I recently split with my ex a little over a month ago. To kind of clear my head I went and visited family for 2 weeks or so. During that time, I didn't drink, didn't text her, and I was starting to feel somewhat hopeful about the future. I got in late after the plane ride back home so I was forced to stay the night in my old hometown where the ex lives (I had moved to a town 3 hours away shortly before the break up) Anyway, after arriving at the hotel I decided to go down the street to get a drink at bar before I went to sleep. Just my luck, my ex showed up there outta the blue. At first I was like "oh no, I have got to bail" But I hadn't finished my drink so I stuck around for a minute. Sure enough she noticed me and came over and hugged me and even told me she loved me (she was very drunk by the way) drunk or not it really made me feel good and naturally I wanted to talk to her and kind of catch up cause honestly I have been missing this girl like crazy. She didn't seem to want to chat though and began to flirt with several of the bar patrons right in front of me. Then she just up and bolted without saying goodbye. Needless to say I walked back to the hotel in complete shame and feeling depressed beyond belief. After getting back to my room I received a call from a random number. It turned out to be her and she wanted to come to my room and hang out. Feeling as blue as I was I agreed. I waited and waited and waited and she never showed up. I was so upset and sad I literally wanted to down a bottle of pills. Luckily I just sent her some angry text messages instead and went to bed. I woke up to 14 missed calls from her at 4 in the morning and her wanting to go get breakfast. I needed to get home though because the weather was getting bad so I wasn't able to. After arriving home we exchanged a lot of angry texts and I found out she slept with someone while we were broken up (I haven't even kissed another girl) so basically I was feeling good and hopeful and now I feel so down in the dumps all over again. I feel like I took a step backward. I feel so sad and lonely and angry. I haven't been able to eat all day and all Ive done is cry. I'm planning a big move to Denver later this month and im hoping I can get myself to together to be able to do it. I know this was all my fault but any words of encouragement would be greatly appreciated. :(:(:(:(:(:(:(:(

Posted

It is never okay to hurt yourself because you feel now that the relationship is over. While everyone handles stress or conflict in various different ways, if you ever feel that you want to swallow pills again, my advice is to maybe call a helpline and talk to a counselor in real time. There's just no way anyone here on LS will reply fast enough to be of any help.

 

That being said, I understand that breakups, in general, are very difficult. I'm glad you found this forum. I believe you can learn a lot if you browsed through some of the pinned threads for how to deal with ending a relationship (the top ones basically, on the page) to see how others are doing and see how they are coping too.
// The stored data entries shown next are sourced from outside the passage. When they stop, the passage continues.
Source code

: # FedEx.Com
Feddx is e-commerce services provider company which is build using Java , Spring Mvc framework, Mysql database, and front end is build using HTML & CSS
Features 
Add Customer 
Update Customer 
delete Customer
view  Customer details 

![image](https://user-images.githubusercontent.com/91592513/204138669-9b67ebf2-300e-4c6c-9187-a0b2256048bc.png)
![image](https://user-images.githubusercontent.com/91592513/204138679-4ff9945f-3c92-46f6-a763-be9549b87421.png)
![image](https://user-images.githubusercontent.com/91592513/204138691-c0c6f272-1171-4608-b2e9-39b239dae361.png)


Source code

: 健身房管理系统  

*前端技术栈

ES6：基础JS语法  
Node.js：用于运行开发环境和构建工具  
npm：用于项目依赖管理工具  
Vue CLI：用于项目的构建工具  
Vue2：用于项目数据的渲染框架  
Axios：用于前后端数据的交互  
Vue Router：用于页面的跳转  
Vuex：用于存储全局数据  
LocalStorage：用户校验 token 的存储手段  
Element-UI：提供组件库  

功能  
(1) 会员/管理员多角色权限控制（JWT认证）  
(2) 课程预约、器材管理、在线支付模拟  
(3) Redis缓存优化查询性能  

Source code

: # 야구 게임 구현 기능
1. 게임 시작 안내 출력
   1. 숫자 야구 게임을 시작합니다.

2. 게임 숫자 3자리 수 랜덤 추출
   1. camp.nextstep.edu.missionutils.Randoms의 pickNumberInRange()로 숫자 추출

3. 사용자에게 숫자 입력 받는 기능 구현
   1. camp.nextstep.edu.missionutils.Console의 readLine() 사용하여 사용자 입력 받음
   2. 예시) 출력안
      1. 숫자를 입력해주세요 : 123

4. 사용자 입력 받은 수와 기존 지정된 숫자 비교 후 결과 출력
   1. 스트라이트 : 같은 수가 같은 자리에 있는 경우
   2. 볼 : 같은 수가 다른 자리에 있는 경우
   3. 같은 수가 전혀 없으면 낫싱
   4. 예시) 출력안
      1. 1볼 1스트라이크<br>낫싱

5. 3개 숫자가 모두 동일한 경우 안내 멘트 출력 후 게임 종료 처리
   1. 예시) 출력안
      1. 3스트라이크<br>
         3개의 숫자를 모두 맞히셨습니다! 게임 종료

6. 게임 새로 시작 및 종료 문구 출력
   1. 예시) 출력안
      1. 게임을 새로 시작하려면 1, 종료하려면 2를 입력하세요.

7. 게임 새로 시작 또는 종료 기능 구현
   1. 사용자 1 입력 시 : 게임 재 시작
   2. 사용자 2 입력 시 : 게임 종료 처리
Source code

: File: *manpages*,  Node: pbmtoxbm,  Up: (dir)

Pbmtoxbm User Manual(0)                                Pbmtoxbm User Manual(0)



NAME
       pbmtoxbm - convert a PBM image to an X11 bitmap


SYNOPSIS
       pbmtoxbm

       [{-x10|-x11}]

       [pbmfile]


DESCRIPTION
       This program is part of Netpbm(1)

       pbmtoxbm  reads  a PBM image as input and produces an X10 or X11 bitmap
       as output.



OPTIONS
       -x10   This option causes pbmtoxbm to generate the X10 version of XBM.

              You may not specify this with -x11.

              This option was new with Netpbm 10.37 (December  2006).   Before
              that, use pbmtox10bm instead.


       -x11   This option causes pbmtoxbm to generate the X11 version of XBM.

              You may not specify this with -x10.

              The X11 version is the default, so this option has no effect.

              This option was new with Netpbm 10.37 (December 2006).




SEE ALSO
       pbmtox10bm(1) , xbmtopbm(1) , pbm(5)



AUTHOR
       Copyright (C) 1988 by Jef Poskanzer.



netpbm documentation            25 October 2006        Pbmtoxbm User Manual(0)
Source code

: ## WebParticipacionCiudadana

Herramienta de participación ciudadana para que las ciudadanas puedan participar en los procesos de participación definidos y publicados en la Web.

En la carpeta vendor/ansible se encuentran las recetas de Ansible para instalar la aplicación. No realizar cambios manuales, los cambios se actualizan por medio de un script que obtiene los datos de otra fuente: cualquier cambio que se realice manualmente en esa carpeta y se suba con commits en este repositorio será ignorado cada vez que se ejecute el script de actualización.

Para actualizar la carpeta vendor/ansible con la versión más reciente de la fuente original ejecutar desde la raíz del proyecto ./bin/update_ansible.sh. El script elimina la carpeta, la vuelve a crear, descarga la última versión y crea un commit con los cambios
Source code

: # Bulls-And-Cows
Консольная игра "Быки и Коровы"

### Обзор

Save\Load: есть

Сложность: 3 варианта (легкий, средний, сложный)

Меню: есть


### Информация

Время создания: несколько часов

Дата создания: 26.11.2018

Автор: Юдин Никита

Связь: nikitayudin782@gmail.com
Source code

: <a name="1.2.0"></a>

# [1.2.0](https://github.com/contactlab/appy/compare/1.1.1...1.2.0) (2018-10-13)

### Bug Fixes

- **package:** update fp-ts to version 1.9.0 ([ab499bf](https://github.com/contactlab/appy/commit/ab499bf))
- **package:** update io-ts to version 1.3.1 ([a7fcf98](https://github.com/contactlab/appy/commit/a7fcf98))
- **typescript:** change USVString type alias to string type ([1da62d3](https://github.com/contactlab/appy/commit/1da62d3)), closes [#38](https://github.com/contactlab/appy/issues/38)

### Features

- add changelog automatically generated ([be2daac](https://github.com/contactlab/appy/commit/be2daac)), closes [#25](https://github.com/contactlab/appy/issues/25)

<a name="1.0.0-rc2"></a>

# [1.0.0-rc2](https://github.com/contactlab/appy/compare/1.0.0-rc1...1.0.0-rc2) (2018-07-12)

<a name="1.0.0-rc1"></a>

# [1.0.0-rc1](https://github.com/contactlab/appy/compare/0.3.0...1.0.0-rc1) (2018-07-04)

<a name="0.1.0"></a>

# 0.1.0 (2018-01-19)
This will help you to feel less alone.

 

Keep posting if it'll help you feel better to write things out. For my experience, there are lots of people here going through the same situation and we're all here to help each other though this together.

Posted

Hey man. First off, sorry about your luck. She seems pretty cold-hearted if you ask me. I've actually visioned that same scenario in my head. The whole.. What if I am at a bar and I notice her walk in scenario.. I tell myself I would just get up and leave, but truth be told, when you are actually living out the scenario in real life - you don't know how you are going to react! So I really feel your pain.

 

Secondly.. Please don't take this personal, but she sounds kinda slutty... Sorry. had to say it! Consider the breakup, a "blessing in disguise"... Also, if she had actually came to the hotel - I am just gonna assume she would have slept with you.. THANK GOD SHE DIDN'T COME... who knows what diseases she could have. ;)

 

Last, but not least... I live in Denver! So when you get out here, and if you are still hurting, we can go grab some brews and talk about our breakups and more importantly try to find some better girls!!. haha.

 

Keep your head up man!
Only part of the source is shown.